:: EXERCISE REQUIREMENTS ::
Once you find the line with "tar честно доделает" in the entries below, return exactly every line from it through the line with "В этом смысле".

::: RECORDS TO PROCESS :::

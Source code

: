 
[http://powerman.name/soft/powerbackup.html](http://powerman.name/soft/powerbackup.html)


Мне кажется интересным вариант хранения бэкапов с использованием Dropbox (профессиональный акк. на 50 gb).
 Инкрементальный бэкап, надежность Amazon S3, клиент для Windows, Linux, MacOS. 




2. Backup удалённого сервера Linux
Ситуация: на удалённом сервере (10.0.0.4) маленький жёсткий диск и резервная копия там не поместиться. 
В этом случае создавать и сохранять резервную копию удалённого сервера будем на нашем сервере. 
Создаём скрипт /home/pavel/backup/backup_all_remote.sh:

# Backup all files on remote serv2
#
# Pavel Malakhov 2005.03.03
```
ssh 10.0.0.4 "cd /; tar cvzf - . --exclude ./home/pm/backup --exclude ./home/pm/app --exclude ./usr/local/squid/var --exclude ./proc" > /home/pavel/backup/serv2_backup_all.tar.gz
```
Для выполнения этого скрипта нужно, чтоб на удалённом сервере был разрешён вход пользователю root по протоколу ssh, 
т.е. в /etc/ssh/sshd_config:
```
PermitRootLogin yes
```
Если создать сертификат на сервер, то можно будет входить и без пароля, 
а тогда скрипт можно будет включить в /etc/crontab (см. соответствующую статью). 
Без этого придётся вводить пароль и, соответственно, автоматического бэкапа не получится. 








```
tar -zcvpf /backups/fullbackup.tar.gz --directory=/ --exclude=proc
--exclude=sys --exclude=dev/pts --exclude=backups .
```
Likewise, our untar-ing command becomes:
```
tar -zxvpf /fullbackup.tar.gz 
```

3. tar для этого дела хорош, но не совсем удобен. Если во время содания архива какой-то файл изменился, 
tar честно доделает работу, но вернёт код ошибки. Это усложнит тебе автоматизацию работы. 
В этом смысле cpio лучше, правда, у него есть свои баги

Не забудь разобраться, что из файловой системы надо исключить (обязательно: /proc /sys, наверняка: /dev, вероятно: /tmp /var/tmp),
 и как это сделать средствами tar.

:::

:: WRITTEN RESPONSE ::
tar честно доделает работу, но вернёт код ошибки. Это усложнит тебе автоматизацию работы. 
В этом смысле cpio лучше, правда, у него есть свои баги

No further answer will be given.